— Supplied information —
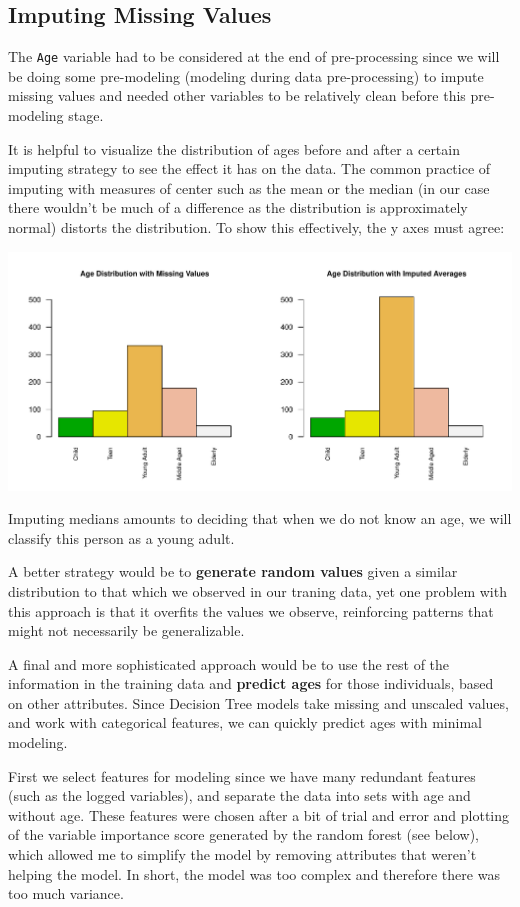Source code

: \documentclass[]{article}
\begin{document}
\subsection{Imputing Missing Values}\label{imputing-missing-values}

The \texttt{Age} variable had to be considered at the end of
pre-processing since we will be doing some pre-modeling (modeling during
data pre-processing) to impute missing values and needed other variables
to be relatively clean before this pre-modeling stage.

It is helpful to visualize the distribution of ages before and after a
certain imputing strategy to see the effect it has on the data. The
common practice of imputing with measures of center such as the mean or
the median (in our case there wouldn't be much of a difference as the
distribution is approximately normal) distorts the distribution. To show
this effectively, the y axes must agree:

\includegraphics{Titanic_Survival_files/figure-latex/unnamed-chunk-21-1.pdf}

Imputing medians amounts to deciding that when we do not know an age, we
will classify this person as a young adult.

A better strategy would be to \textbf{generate random values} given a
similar distribution to that which we observed in our traning data, yet
one problem with this approach is that it overfits the values we
observe, reinforcing patterns that might not necessarily be
generalizable.

A final and more sophisticated approach would be to use the rest of the
information in the training data and \textbf{predict ages} for those
individuals, based on other attributes. Since Decision Tree models take
missing and unscaled values, and work with categorical features, we can
quickly predict ages with minimal modeling.

First we select features for modeling since we have many redundant
features (such as the logged variables), and separate the data into sets
with age and without age. These features were chosen after a bit of
trial and error and plotting of the variable importance score generated
by the random forest (see below), which allowed me to simplify the model
by removing attributes that weren't helping the model. In short, the
model was too complex and therefore there was too much variance.
\end{document}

— Work required —
Retype all of the listing word for word and skip the pictures.

— Expected answer —
Source code

: \documentclass[]{article}
\begin{document}
\subsection{Imputing Missing Values}\label{imputing-missing-values}

The \texttt{Age} variable had to be considered at the end of
pre-processing since we will be doing some pre-modeling (modeling during
data pre-processing) to impute missing values and needed other variables
to be relatively clean before this pre-modeling stage.

It is helpful to visualize the distribution of ages before and after a
certain imputing strategy to see the effect it has on the data. The
common practice of imputing with measures of center such as the mean or
the median (in our case there wouldn't be much of a difference as the
distribution is approximately normal) distorts the distribution. To show
this effectively, the y axes must agree:

\includegraphics{Titanic_Survival_files/figure-latex/unnamed-chunk-21-1.pdf}

Imputing medians amounts to deciding that when we do not know an age, we
will classify this person as a young adult.

A better strategy would be to \textbf{generate random values} given a
similar distribution to that which we observed in our traning data, yet
one problem with this approach is that it overfits the values we
observe, reinforcing patterns that might not necessarily be
generalizable.

A final and more sophisticated approach would be to use the rest of the
information in the training data and \textbf{predict ages} for those
individuals, based on other attributes. Since Decision Tree models take
missing and unscaled values, and work with categorical features, we can
quickly predict ages with minimal modeling.

First we select features for modeling since we have many redundant
features (such as the logged variables), and separate the data into sets
with age and without age. These features were chosen after a bit of
trial and error and plotting of the variable importance score generated
by the random forest (see below), which allowed me to simplify the model
by removing attributes that weren't helping the model. In short, the
model was too complex and therefore there was too much variance.
\end{document}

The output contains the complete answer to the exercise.